Funds are used by governments because they need to maintain very tight control over their resources, and funds are designed to monitor resource inflows and outflows, with particular attention to the remaining amount of funds available. By segregating resources into multiple funds, a government can more closely monitor resource usage, thereby minimizing the risk of overspending or of spending in areas not authorized by a government budget. Given the unique needs of governments, a different set of accounting standards have been developed for these organizations. The primary organization that is responsible for creating and updating these standards is the Governmental Accounting Standards Board (GASB). Gross debt is debt held by the public plus intragovernmental debt, which is the amount that the government owes to its own accounts, primarily the trust funds for Social Security, Medicare, military retirement, and civil service retirement.

. . . Cash Accounting, Accrual Accounting, and Fair-Value Accounting?

It should also be noted that the US federal government is subject to yet another set of GAAPs, developed and issued by the Federal Accounting Standards Advisory Board (FASAB). The scope of this chapter is limited to providing an overview of state and local governmental accounting in the USA. Governmental accounting maintains tight control over resources, while also compartmentalizing activities into different funds in order to clarify how resources are being directed at various programs. This approach to accounting is used by all types of government entities, including federal, state, county, municipal, and special-purpose entities.

  • Intragovernmental debt is not a meaningful benchmark for future costs of benefits because it represents the cumulative total of the difference between a program’s past collections and expenditures.
  • Intricate knowledge of governmental financial reports will help you parse out the specificities needed to recognize the reporting structure, format and requirements used by governments.
  • It occurred at the turn of the twentieth century and was driven by the development of large-scale international capital markets.
  • Almost all defense spending is discretionary, and about 15 percent of pandemic-related spending was classified as discretionary.

Credits in appropriation accounts that are unused may be redistributed to other agencies or used for other purposes. In accounting, it refers to a breakdown of how a firm’s profits are divided up, or for the government, an account that shows the funds a government department has been credited with. A company or a government appropriates funds in order to delegate cash for the necessities of its business operations. But governments don’t provide – or use – basic financial information that every business is required to maintain. This leads to inefficiency and bad decision-making and piles up problems for the future.

What is Governmental Accounting Standards Board (GASB)?

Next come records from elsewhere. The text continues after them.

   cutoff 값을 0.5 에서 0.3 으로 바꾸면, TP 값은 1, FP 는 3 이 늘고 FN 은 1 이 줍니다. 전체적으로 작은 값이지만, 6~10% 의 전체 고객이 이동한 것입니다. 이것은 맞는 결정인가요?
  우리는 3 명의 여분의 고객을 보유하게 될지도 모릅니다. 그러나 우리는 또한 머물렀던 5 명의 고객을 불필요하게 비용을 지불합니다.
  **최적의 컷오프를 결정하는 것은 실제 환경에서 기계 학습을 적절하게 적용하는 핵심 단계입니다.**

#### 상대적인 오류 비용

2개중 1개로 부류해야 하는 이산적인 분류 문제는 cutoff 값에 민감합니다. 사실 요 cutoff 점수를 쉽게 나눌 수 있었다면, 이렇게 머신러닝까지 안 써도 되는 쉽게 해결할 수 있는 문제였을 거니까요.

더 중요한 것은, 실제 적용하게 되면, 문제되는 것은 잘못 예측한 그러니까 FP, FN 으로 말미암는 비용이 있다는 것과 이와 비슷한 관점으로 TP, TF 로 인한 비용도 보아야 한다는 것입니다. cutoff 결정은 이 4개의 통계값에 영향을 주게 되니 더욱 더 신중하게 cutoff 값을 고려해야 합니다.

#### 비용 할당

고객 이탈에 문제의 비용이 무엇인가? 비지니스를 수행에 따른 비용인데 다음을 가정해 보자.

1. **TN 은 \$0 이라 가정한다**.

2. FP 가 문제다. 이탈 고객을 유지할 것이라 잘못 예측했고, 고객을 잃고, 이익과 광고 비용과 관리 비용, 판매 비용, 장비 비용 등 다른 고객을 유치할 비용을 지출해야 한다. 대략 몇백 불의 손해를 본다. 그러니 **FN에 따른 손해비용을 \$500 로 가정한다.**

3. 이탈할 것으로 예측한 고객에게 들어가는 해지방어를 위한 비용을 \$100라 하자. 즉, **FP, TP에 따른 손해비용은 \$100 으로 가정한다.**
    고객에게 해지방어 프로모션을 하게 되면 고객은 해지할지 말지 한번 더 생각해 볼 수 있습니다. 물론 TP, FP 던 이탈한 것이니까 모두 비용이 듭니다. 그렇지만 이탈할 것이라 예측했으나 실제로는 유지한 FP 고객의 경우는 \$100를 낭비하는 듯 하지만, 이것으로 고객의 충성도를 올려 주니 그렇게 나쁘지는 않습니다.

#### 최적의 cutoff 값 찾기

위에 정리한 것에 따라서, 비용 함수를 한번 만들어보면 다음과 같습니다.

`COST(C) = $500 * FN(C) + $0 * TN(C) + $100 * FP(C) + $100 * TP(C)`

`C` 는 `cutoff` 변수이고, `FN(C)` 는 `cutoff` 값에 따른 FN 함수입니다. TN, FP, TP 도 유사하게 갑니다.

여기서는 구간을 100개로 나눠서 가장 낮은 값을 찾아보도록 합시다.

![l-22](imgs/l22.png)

Both are shown in the budget as offsets to spending (that is, as negative budget authority and outlays). Revenues, offsetting collections, and offsetting receipts are funds received by the federal government for various purposes and activities. Those funds are designated in the budget either as governmental receipts (revenues) or as reductions in spending (offsetting collections and offsetting receipts). The implications of those designations for legislative and budget processes differ. Appropriation acts make funding available to federal programs and activities by providing budget authority to federal agencies, usually by specifying an amount of money for a given fiscal year. In the absence of an authorization act, an appropriation act—by providing funding—can also authorize agencies to operate a program or to undertake an activity.